Menurut Rofiqi, tren ini tak bisa dianggap sepele. Ia melihatnya sebagai bentuk ekspresi sosial dari kekecewaan publik terhadap kondisi bangsa, terutama dalam hal pemerataan kesejahteraan yang masih jauh dari harapan.
“Saya rasa ini bukan cuma ikut-ikutan. Ini pesan diam dari anak-anak muda yang kecewa, mungkin terhadap pemerintahan sebelumnya, terutama soal kesejahteraan rakyat,” ujar politisi Partai Gerindra itu, Senin (4/8/2025), usai mengisi Sosialisasi Pembinaan Ideologi Pancasila di Grand Qin, Banjarbaru.
Rofiqi menyayangkan momentum kemerdekaan yang seharusnya dipenuhi semangat nasionalisme dan penghormatan terhadap sejarah perjuangan, justru diramaikan simbol fiksi dari budaya luar.
“Agustus mestinya jadi bulan menyala-nyalanya semangat kebangsaan. Tapi kalau malah diisi simbol bajak laut, ini sinyal bahaya soal lunturnya pemahaman ideologi Pancasila,” tegasnya.
Sebagai anggota Komisi XIII DPR RI, Rofiqi menilai melemahnya semangat kebangsaan di kalangan Gen Z dan milenial bukan hanya akibat derasnya budaya asing, tapi juga karena realita sosial yang belum menyentuh akar persoalan rakyat.
“Kita tak bisa bicara ideologi kalau perut rakyat masih lapar. Kalau keadilan sosial hanya jadi jargon, maka anak-anak muda akan mencari panutan dan harapan dari tempat lain—termasuk karakter fiksi,” sindirnya.
Ia mengapresiasi langkah pemerintahan Presiden Prabowo Subianto yang saat ini mulai menata kembali fondasi ekonomi melalui program-program pro-rakyat seperti makan bergizi gratis.
“Program ini bukan sekadar bagi-bagi makanan. Ini juga upaya menghidupkan UMKM, menggerakkan ekonomi lokal. Kesejahteraan itu pondasi utama bagi tegaknya ideologi,” jelas Rofiqi.

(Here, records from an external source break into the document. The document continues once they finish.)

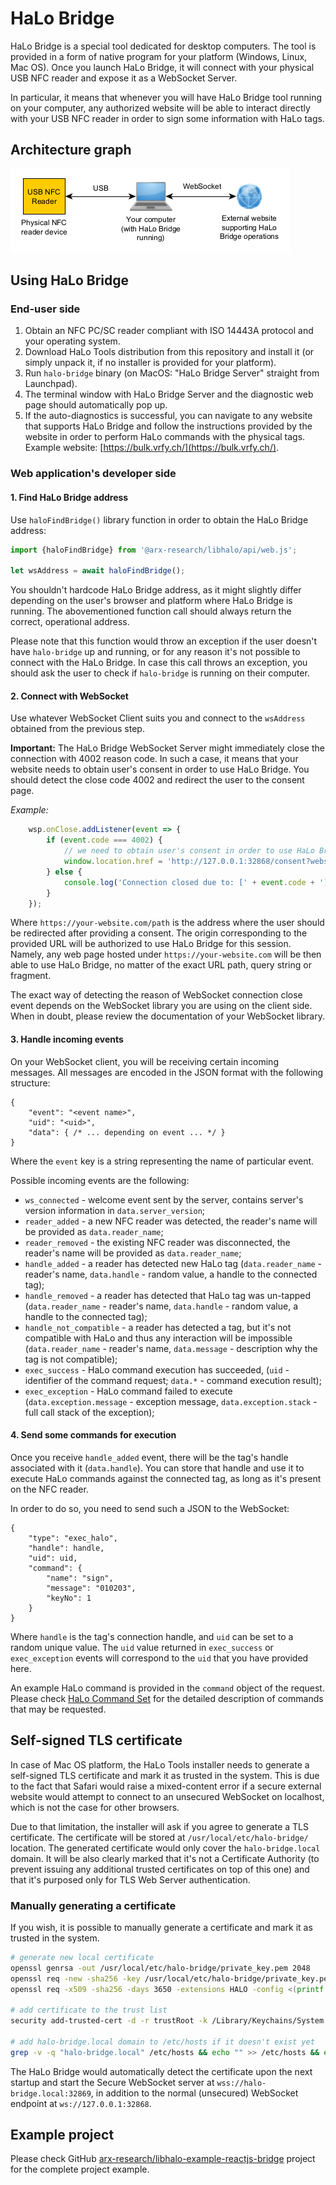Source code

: # HaLo Bridge

HaLo Bridge is a special tool dedicated for desktop computers. The tool is provided in a form of native program
for your platform (Windows, Linux, Mac OS). Once you launch HaLo Bridge, it will connect with your physical
USB NFC reader and expose it as a WebSocket Server.

In particular, it means that whenever you will have HaLo Bridge tool running on your computer, any authorized
website will be able to interact directly with your USB NFC reader in order to sign some information with HaLo
tags.

## Architecture graph

![Graph: Interaction between USB NFC reader, computer and external website.](/docs/images/halo_bridge_graph.png)

## Using HaLo Bridge

### End-user side

1. Obtain an NFC PC/SC reader compliant with ISO 14443A protocol and your operating system.
2. Download HaLo Tools distribution from this repository and install it (or simply unpack it,
if no installer is provided for your platform).
3. Run `halo-bridge` binary (on MacOS: "HaLo Bridge Server" straight from Launchpad).
4. The terminal window with HaLo Bridge Server and the diagnostic web page should automatically pop up.
5. If the auto-diagnostics is successful, you can navigate to any website that supports HaLo Bridge
and follow the instructions provided by the website in order to perform HaLo commands with the physical tags.
Example website: [https://bulk.vrfy.ch/](https://bulk.vrfy.ch/).

### Web application's developer side

#### 1. Find HaLo Bridge address

Use `haloFindBridge()` library function in order to obtain the HaLo Bridge address:

```javascript
import {haloFindBridge} from '@arx-research/libhalo/api/web.js';
   
let wsAddress = await haloFindBridge();
```

You shouldn't hardcode HaLo Bridge address, as it might slightly differ depending on the user's browser and platform where HaLo Bridge is running. The abovementioned function call should always return the correct, operational address.

Please note that this function would throw an exception if the user doesn't have `halo-bridge` up and running,
or for any reason it's not possible to connect with the HaLo Bridge. In case this call throws an exception,
you should ask the user to check if `halo-bridge` is running on their computer.

#### 2. Connect with WebSocket

Use whatever WebSocket Client suits you and connect to the `wsAddress` obtained from the previous step.

**Important:** The HaLo Bridge WebSocket Server might immediately close the connection with 4002 reason code. In such a case, it means that your website needs to obtain user's consent in order to use HaLo Bridge. You should detect the close code 4002 and redirect the user to the consent page.

*Example:*
```javascript
    wsp.onClose.addListener(event => {
        if (event.code === 4002) {
            // we need to obtain user's consent in order to use HaLo Bridge
            window.location.href = 'http://127.0.0.1:32868/consent?website=https://your-website.com/path';
        } else {
            console.log('Connection closed due to: [' + event.code + '] ' + event.reason);
        }
    });
```

Where `https://your-website.com/path` is the address where the user should be redirected after providing a consent. The origin corresponding to the provided URL will be authorized to use HaLo Bridge for this session. Namely, any web page hosted under `https://your-website.com` will be then able to use HaLo Bridge, no matter of the exact URL path, query string or fragment.

The exact way of detecting the reason of WebSocket connection close event depends on the WebSocket library you are using on the client side. When in doubt, please review the documentation of your WebSocket library.

#### 3. Handle incoming events

On your WebSocket client, you will be receiving certain incoming messages. All messages are encoded in the JSON
format with the following structure:

```
{
    "event": "<event name>",
    "uid": "<uid>",
    "data": { /* ... depending on event ... */ }
}
```

Where the `event` key is a string representing the name of particular event.

Possible incoming events are the following:

* `ws_connected` - welcome event sent by the server, contains server's version information in `data.server_version`;
* `reader_added` - a new NFC reader was detected, the reader's name will be provided as `data.reader_name`; 
* `reader_removed` - the existing NFC reader was disconnected, the reader's name will be provided as `data.reader_name`;
* `handle_added` - a reader has detected new HaLo tag (`data.reader_name` - reader's name, `data.handle` - random value, a handle to the connected tag);
* `handle_removed` - a reader has detected that HaLo tag was un-tapped (`data.reader_name` - reader's name, `data.handle` - random value, a handle to the connected tag);
* `handle_not_compatible` - a reader has detected a tag, but it's not compatible with HaLo and thus any interaction will be impossible (`data.reader_name` - reader's name, `data.message` - description why the tag is not compatible);
* `exec_success` - HaLo command execution has succeeded, (`uid` - identifier of the command request; `data.*` - command execution result);
* `exec_exception` - HaLo command failed to execute (`data.exception.message` - exception message, `data.exception.stack` - full call stack of the exception);

#### 4. Send some commands for execution

Once you receive `handle_added` event, there will be the tag's handle associated with it (`data.handle`). You can store that handle and use it
to execute HaLo commands against the connected tag, as long as it's present on the NFC reader.

In order to do so, you need to send such a JSON to the WebSocket:
```
{
    "type": "exec_halo",
    "handle": handle,
    "uid": uid,
    "command": {
        "name": "sign",
        "message": "010203",
        "keyNo": 1
    }
}
```

Where `handle` is the tag's connection handle, and `uid` can be set to a random unique value. The `uid` value returned
in `exec_success` or `exec_exception` events will correspond to the `uid` that you have provided here.

An example HaLo command is provided in the `command` object of the request. Please check [HaLo Command Set](https://github.com/arx-research/libhalo/blob/master/docs/halo-command-set.md)
for the detailed description of commands that may be requested.

## Self-signed TLS certificate

In case of Mac OS platform, the HaLo Tools installer needs to generate a self-signed TLS certificate and mark it as trusted in the system. This is due to the fact that Safari would raise a mixed-content error if a secure external website would attempt to connect to an unsecured WebSocket on localhost, which is not the case for other browsers.

Due to that limitation, the installer will ask if you agree to generate a TLS certificate. The certificate will be stored at `/usr/local/etc/halo-bridge/` location. The generated certificate would only cover the `halo-bridge.local` domain. It will be also clearly marked that it's not a Certificate Authority (to prevent issuing any additional trusted certificates on top of this one) and that it's purposed only for TLS Web Server authentication.

### Manually generating a certificate
If you wish, it is possible to manually generate a certificate and mark it as trusted in the system.

```bash
# generate new local certificate
openssl genrsa -out /usr/local/etc/halo-bridge/private_key.pem 2048
openssl req -new -sha256 -key /usr/local/etc/halo-bridge/private_key.pem -out /usr/local/etc/halo-bridge/server.csr -subj '/CN=halo-tools (Local Certificate)/'
openssl req -x509 -sha256 -days 3650 -extensions HALO -config <(printf "[HALO]\nsubjectAltName='DNS:halo-bridge.local'\nbasicConstraints=critical,CA:FALSE\nkeyUsage=critical,digitalSignature,keyEncipherment\nextendedKeyUsage=critical,serverAuth") -key /usr/local/etc/halo-bridge/private_key.pem -in /usr/local/etc/halo-bridge/server.csr -out /usr/local/etc/halo-bridge/server.crt

# add certificate to the trust list
security add-trusted-cert -d -r trustRoot -k /Library/Keychains/System.keychain /usr/local/etc/halo-bridge/server.crt

# add halo-bridge.local domain to /etc/hosts if it doesn't exist yet
grep -v -q "halo-bridge.local" /etc/hosts && echo "" >> /etc/hosts && echo "127.0.0.1  halo-bridge.local" >> /etc/hosts
```

The HaLo Bridge would automatically detect the certificate upon the next startup and start the Secure WebSocket server at `wss://halo-bridge.local:32869`, in addition to the normal (unsecured) WebSocket endpoint at `ws://127.0.0.1:32868`.

## Example project

Please check GitHub [arx-research/libhalo-example-reactjs-bridge](https://github.com/arx-research/libhalo-example-reactjs-bridge) project for the complete project example.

Fenomena anak muda yang lebih mengenal Luffy atau Naruto dibandingkan nama pahlawan nasional menjadi sorotan serius baginya. Ia menyebut hal ini sebagai cermin lemahnya pendidikan karakter dan ideologi sejak dini.
“Dulu buku pelajaran wajib dibungkus dengan gambar Pancasila dan butir-butirnya. Itu sederhana, tapi efektif menanamkan nasionalisme. Sekarang hal seperti itu mulai ditinggalkan,” kenangnya.

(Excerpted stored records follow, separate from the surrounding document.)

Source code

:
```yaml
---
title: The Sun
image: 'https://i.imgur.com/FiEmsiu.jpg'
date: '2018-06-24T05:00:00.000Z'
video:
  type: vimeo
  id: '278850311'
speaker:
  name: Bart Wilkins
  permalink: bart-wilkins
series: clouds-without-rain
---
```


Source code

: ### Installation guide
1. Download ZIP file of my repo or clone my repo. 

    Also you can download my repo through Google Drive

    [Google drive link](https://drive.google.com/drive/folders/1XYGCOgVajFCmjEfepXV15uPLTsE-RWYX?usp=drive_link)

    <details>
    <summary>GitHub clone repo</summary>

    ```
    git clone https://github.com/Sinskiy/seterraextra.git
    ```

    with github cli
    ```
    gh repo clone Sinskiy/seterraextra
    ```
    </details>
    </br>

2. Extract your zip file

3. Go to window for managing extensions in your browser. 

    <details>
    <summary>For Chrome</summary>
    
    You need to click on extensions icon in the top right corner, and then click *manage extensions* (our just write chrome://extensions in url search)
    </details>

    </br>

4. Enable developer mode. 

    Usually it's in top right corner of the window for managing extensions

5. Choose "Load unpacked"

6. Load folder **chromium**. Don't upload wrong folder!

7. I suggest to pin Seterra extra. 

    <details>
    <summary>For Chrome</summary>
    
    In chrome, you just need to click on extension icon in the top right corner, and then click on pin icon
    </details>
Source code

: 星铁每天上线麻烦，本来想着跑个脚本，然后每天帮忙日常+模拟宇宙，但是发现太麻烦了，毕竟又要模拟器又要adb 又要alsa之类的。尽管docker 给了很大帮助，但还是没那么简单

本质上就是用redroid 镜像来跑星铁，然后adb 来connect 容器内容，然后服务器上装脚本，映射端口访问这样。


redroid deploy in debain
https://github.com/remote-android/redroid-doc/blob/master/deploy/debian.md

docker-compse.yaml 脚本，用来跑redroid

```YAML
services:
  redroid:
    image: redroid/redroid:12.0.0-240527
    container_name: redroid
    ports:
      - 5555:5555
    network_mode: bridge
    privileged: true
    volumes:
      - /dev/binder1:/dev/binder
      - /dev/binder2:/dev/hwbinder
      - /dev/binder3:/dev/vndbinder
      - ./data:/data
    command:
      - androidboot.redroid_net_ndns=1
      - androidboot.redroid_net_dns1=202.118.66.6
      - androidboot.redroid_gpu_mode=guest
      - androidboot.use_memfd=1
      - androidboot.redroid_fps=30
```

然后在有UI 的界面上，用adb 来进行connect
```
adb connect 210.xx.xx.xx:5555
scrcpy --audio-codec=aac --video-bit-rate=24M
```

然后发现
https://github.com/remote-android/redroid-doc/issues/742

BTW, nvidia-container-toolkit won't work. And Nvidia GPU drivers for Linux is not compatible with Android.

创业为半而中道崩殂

Di akhir, Rofiqi mengajak masyarakat untuk tidak terlena pada tren global yang bersifat sementara, apalagi sampai melupakan nilai-nilai yang telah diperjuangkan dengan darah dan air mata oleh para pendiri bangsa.
“Pancasila lahir dari penderitaan, bukan dari layar anime. Kita boleh menikmati budaya luar, tapi jangan sampai kehilangan jati diri sebagai bangsa yang besar,” pungkasnya.